Christians are not perfect and the Bible doesn’t say we should be (actually it does, in Matthew 5.48);

Others have no right to be critical of Christians when we’re doing our best;

You can’t use our own book against us when you don’t know Jesus (see above);

You’re a sinner so what do you know?;

You’re quoting out of context (and only Christians can do that);

You’re not applying the correct exegesis and/or hermeneutics (i.e. mine);

The Christians you’re criticising aren’t real Christians;

It is unfair to lump all Christians together.

Is it? Is it really unfair to lump all Christians together? Aren’t you all meant to be one body, the Body of Christ – you, the Pope, Westboro Baptists, the mega-churches and their celebrity pastors, Joyce Meyer, those who would stone gays, those who affirm gays, Franklin Graham, Alpha converts, abortion-clinic bombers, African witch-finders, Archbishop Sentamu, ‘Emergents’, those who belong to one of the thousands of other denominations and all your friends in your own little church? Who are you to say who’s saved and who isn’t? All Christians represent all other Christians, who represent Christ himself. The Bible says so in 1 Corinthians 12.12-26, Ephesians 4.14 -16 and elsewhere. Or did it get it wrong again?

Talking Jesus

Harvest

The Church of England published its report, Talking Jesus, last week. It finds that, rather than interesting others in Jesus, Christians only put them off when they talk about him. What a dilemma! To evangelise or not when all it achieves is the opposite of what’s intended. Christians must feel their hands are tied.

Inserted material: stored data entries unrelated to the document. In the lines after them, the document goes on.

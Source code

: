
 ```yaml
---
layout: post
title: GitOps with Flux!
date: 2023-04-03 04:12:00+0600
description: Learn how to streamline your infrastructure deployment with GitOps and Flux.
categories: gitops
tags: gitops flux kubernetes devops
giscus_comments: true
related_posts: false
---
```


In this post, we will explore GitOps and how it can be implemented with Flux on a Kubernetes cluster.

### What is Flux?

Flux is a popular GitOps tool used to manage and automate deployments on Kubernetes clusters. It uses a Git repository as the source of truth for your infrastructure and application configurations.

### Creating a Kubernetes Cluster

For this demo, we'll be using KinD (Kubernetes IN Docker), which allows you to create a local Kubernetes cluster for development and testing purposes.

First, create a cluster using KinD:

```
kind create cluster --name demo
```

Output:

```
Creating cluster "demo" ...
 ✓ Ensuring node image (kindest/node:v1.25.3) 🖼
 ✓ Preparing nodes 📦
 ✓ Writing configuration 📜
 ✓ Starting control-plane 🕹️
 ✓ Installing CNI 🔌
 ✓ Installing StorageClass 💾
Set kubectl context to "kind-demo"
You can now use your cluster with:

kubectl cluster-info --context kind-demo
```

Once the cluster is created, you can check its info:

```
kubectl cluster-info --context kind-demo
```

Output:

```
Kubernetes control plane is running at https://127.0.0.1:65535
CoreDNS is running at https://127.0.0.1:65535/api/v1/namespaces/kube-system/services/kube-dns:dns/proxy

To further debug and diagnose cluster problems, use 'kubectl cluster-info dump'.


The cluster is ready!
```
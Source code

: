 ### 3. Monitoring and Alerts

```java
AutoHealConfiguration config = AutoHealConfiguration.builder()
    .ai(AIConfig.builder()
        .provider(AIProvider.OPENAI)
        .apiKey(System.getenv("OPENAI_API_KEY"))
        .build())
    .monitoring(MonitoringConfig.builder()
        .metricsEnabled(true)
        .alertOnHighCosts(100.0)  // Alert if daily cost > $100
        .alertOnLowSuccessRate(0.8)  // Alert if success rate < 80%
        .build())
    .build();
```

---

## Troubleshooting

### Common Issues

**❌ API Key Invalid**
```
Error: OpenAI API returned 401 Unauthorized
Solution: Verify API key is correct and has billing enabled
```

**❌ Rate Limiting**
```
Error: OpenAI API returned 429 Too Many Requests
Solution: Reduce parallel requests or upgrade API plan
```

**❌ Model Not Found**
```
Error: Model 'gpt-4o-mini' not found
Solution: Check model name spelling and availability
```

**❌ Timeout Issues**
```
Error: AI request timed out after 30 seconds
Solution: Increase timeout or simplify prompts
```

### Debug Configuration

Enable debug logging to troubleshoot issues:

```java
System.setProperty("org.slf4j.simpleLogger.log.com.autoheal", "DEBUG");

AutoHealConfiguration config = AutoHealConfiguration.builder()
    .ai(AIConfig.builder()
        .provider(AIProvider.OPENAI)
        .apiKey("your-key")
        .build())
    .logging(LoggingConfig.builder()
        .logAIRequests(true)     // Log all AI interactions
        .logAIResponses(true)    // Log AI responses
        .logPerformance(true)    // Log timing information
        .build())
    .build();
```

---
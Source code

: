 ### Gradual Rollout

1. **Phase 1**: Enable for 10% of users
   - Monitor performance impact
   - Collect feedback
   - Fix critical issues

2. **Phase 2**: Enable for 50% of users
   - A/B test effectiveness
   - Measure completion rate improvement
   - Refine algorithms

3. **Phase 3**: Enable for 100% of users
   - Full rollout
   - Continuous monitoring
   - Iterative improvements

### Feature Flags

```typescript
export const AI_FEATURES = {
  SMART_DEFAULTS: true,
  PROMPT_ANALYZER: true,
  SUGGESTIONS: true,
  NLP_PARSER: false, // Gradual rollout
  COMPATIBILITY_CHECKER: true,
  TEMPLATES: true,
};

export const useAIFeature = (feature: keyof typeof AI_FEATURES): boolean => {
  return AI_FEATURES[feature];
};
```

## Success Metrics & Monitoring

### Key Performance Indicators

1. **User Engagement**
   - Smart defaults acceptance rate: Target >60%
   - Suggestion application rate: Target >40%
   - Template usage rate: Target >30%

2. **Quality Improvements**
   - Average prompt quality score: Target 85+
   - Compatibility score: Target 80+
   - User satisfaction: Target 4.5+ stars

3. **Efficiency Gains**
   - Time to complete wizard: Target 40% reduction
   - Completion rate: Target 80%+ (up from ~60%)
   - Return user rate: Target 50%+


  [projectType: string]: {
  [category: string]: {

Not that this will stop them doing it, more’s the pity. But why? What drives some Christians to talk about their beliefs at every opportunity? What makes them think others haven’t heard of Jesus already? Do they honestly think that in England and other places where the Anglican church holds sway, people have never heard of him? Let’s have that show of hands: if this is the first time you’ve heard about Jesus, raise you hand. Or admit to being a Jesus-virgin in the comments.

That’ll be no-one then.

Please – we know about Jesus! And, what’s more, most of us would be happy if we didn’t. While some feel duty-bound to treat him with respect (God knows why when they don’t do the same for Father Christmas or Julius Caesar) most recognise him for the myth he is and trust their instinct not to get involved.

Here in the West it’s almost impossible to escape him, especially as Christmas approaches. Church leaders, with free access to the media, burble on about him, Christian web-sites number in the hundreds of thousands, and songs about his miraculous, fabricated birth will soon be everywhere. At any time of year, armies of street preachers invade our town centres, shouting about how we all need him, while Jehovah’s Witnesses hawk their version at a front door near you. And if we’re really unlucky, a friend or colleague will feel it their duty to tell us all about him at work or school or in the pub.

But, Christians, this isn’t how you’re meant to ‘make disciples of all the world’. The Jesus of the gospels (though that should be ‘Jesuses‘, plural) tells his followers how it should be done. Not by ambushing others to tell them how much they need him but by letting your lights shine (Matthew 5.16). Your ‘good deeds’ and sacrificial love are what should mark you out and impress others; Jesus says so himself. Actions, not words, are how to demonstrate your faith in him, if that’s what you feel you must do.

But they don’t, and that’s why we’re not interested when you’re subjecting us to your fantasy and dogma. If you lived the life – the really radical life Jesus advocated – forsaking wealth, spending yourself on others, going the extra mile, turning the other cheek, giving and forgiving, loving everyone sacrificially – then we might just be persuaded there’s something to this Jesus cult after all (then again we might not). As it is, talking the talk without walking the walk, is – how does the Bible put it? – just the empty noise of clanging cymbals.